男女ジェンダーの平等に関して世の中かなり進んできた、その表われがあるというのが私の感想の第一です。私の高校時代や20代のころ、つまり半世紀前までは見かけなかった意見でもあります。
その上で私の感想を2点追加します。1つは「男性だけが家事や育児をすると称賛される状況」は、この移行する時代に見られる現象になるという見方です。人間がものごとを理解するには、移行期というものがあります。多くの人にが一挙に変わるというのではなく、先端部分と中心部分と遅れる部分があり、時代の流れの中で変わっていくということを認めていいと思うからです。
もう1つ私が重要だと思う点があります。家事育児が、経済的・社会的生産活動とは異なった分野として、等位に考えられなくてはならない点です。経済社会的生産は、人間の生活を支える不可欠な部分であり、それは説明の必要がないとしましょう。その社会的生産の労働は20世紀に入って金額という定量的表示を用いる価値基準が生まれ20世紀の終わりにはGDP(国内総生産)に定式化されました。
しかしGDPは国によって、あるいは国内地域や産業分野によっては測るメジャーが異なる不完全、不公平なものです。しかし金額により定量的に表わされるので、便利に安易に比較材料に用いられています。同じように家事育児も人間の生活、というよりも人間が生存する、社会が続くのに欠かせないものです。両者を並べて片側が上、もう片側が下とは言えません。
この理屈はわかっているはずですが、家事育児は社会的生産活動に比べると低位におかれて考えられています。両者は並べて対比すべきものではなく、異なる二つの分野として不可欠であることを認める——現状はそれとは違いますので、その方向に理解をすすめる必要がある。これが私の意見です。
そのためには、家事育児——私はこれを家事と家族内ケアの二つの構成部分の全体と理解していますが——この部分を表わす基準を設けられないかとあれこれ思いをめぐらしています。この基準がなくては男女ジェンダー平等の根拠において、総体として女性の得意分野をおぼろな状態にされたまま判断される事態が続きます。
家事育児はもともと労働ではなく生理活動の中心部分でした。類人猿の時期に道具を用いて労働を始めた後に類人猿は人類に進化しました。人類は労働を発展させる過程で家事育児も労働の一種にまで高めました。それでもなお家事育児の全体は労働とは言えない部分があります。それは労働とは異なる価値基準、その生理的・生活的・社会的な基準で考えられるべきものではないでしょうか。「声」欄の投書を転載します。

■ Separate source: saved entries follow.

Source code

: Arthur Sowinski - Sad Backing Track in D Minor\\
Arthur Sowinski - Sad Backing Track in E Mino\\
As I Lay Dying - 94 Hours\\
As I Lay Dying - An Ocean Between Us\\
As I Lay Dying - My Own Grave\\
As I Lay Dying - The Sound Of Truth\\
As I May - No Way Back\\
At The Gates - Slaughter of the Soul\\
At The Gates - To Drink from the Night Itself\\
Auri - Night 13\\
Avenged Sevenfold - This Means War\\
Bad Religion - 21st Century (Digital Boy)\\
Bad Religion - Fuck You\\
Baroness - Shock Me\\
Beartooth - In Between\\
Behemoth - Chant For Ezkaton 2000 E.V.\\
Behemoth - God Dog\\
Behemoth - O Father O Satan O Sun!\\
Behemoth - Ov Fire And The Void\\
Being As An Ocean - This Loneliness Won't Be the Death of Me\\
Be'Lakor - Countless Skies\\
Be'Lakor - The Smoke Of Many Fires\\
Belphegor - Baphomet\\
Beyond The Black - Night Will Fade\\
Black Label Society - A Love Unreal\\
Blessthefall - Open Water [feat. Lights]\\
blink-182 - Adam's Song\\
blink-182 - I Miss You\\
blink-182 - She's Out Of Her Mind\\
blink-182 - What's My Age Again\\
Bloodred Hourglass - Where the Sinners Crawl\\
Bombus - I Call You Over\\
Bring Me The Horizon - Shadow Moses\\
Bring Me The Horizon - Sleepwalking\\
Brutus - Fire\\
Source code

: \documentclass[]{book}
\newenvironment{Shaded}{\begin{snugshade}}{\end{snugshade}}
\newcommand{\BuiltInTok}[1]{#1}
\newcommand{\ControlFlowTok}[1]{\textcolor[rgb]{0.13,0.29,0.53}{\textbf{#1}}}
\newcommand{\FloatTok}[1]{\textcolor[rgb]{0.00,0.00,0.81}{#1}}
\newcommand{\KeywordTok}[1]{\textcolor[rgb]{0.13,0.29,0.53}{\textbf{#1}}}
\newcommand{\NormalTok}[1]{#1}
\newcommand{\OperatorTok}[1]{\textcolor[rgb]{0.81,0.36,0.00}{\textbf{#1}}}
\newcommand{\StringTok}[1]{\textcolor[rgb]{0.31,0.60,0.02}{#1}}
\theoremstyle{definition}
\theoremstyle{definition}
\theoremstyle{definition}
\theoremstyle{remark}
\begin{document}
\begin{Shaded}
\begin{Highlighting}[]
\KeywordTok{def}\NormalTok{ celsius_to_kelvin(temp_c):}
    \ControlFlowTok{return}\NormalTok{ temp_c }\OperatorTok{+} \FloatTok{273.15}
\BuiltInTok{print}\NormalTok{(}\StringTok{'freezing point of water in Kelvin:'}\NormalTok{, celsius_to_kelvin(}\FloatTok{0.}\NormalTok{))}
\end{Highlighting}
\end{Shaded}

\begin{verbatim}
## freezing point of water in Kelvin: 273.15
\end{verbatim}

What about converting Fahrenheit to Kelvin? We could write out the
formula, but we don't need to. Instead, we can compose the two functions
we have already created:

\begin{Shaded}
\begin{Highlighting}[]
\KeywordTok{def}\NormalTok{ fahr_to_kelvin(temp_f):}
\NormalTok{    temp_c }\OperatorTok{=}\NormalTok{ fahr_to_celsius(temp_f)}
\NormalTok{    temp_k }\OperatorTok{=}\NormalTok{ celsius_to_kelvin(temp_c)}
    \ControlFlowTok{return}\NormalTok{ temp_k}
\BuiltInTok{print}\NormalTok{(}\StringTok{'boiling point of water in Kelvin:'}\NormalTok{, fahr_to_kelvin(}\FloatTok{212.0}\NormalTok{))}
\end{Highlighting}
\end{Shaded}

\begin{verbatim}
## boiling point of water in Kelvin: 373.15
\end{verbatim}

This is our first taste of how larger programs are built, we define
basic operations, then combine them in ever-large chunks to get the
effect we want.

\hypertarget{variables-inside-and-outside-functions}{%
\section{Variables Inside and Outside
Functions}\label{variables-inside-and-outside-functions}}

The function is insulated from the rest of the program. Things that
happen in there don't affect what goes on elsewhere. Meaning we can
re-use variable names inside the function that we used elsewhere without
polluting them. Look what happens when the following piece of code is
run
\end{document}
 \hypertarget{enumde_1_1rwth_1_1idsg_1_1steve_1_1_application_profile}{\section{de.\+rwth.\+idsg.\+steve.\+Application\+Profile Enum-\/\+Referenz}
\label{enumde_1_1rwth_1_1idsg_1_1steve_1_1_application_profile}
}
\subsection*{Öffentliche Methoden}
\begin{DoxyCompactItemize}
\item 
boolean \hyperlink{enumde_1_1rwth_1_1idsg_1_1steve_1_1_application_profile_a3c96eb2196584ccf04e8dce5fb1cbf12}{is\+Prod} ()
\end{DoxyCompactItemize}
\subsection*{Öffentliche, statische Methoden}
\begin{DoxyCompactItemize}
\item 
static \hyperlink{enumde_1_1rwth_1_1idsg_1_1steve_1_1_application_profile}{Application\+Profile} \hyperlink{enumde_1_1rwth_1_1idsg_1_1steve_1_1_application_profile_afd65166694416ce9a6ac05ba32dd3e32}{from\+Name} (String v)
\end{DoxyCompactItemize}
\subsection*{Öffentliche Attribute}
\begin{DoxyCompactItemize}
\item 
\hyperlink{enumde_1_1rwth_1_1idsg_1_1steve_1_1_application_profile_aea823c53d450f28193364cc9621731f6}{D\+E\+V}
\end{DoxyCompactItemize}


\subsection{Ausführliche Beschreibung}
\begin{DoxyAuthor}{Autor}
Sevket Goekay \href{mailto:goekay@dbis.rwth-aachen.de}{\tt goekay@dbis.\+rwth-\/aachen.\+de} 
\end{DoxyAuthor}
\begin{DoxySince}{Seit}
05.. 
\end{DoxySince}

《家事育児 分担より一緒の意識で | 高校生 中川美悠(広島県 18) 昔と比べて、夫婦2人で家事や育児をする家庭が増えてきたようです。しかしSNSなどを見ると、男性が家事育児をするとなると、まだまだ「イクメン」などと周囲から称賛されている気がします。女性が家事育児をやっても、当たり前のことだとして、称賛されることはなかなかありません。
家事や育児は本来、夫婦2人のことだと思っています。それにもかかわらず、男性だけが家事や育児をすると称賛される状況に違和感を感じました。私は、「手伝う」や「分担」という言葉が、男性の家事や育児を特別視することにつながっていると感じます。男性も女性も、家事や育児を「手伝う」「分担」するという感覚ではなく、家族全員で「家のことに主体的に関わっていく」「よりよい生活を一緒に目指す」。そんな当事者意識がもっと広まってほしいと思います。(2025年12月18日 朝日新聞「声」欄)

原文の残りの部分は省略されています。